I lived for years in village just next to Pont Saint Esprit, and my step-dad
investigated this story in the mid-80's, interviewing directly the director of
the local asylum, a first hand witness of the events, etc.

It's pretty well established that the cause of the event is the "ergot de
seigle" (rye ergot fungus). The baking flour contained it, and it was spread
to the population through bread. No conspiracy here.

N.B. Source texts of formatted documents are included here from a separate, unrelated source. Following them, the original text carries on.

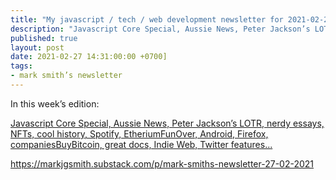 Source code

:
 ```yaml
---
title: "My javascript / tech / web development newsletter for 2021-02-27 is out! Javascript Core Special Edition! 💯"
description: "Javascript Core Special, Aussie News, Peter Jackson’s LOTR, nerdy essays, NFTs, cool history, Spotify, EtheriumFunOver, Android, Firefox, companiesBuyBitcoin, great docs, Indie Web, Twitter features..."
published: true
layout: post
date: 2021-02-27 14:31:00:00 +0700]
tags:
- mark smith’s newsletter
---
```

In this week’s edition:

[Javascript Core Special, Aussie News, Peter Jackson’s LOTR, nerdy essays, NFTs, cool history, Spotify, EtheriumFunOver, Android, Firefox, companiesBuyBitcoin, great docs, Indie Web, Twitter features...](https://markjgsmith.substack.com/p/mark-smiths-newsletter-27-02-2021)

https://markjgsmith.substack.com/p/mark-smiths-newsletter-27-02-2021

That officials were interested in the incident doesn't mean they were
responsible. The CIA was doing extensive research on LSD at that time (and LSD
was first synthesized from the ergot fungus in the 1930's), so the fact that
they investigated the effets of it spread to the population at wide seems
plausible.

------
tgerhard
Simply based on the victims' experiences, this seems more in line with ergot
poisoning than a mass LSD experiment.

Acid trips are different for everyone, and the experience is heavily
influenced by environment: physical, mental, and spiritual. In such a quiet,
rural village, it is hard to believe everyone would have such similarly
terrifying experiences. A few, perhaps, but the majority would be non-
threatening.

Ergot poisoning, on the other hand, carries all the symptoms the villagers
had, mania as well as convulsions.

Perhaps Mr. Albarelli gives the CIA a little too much credit.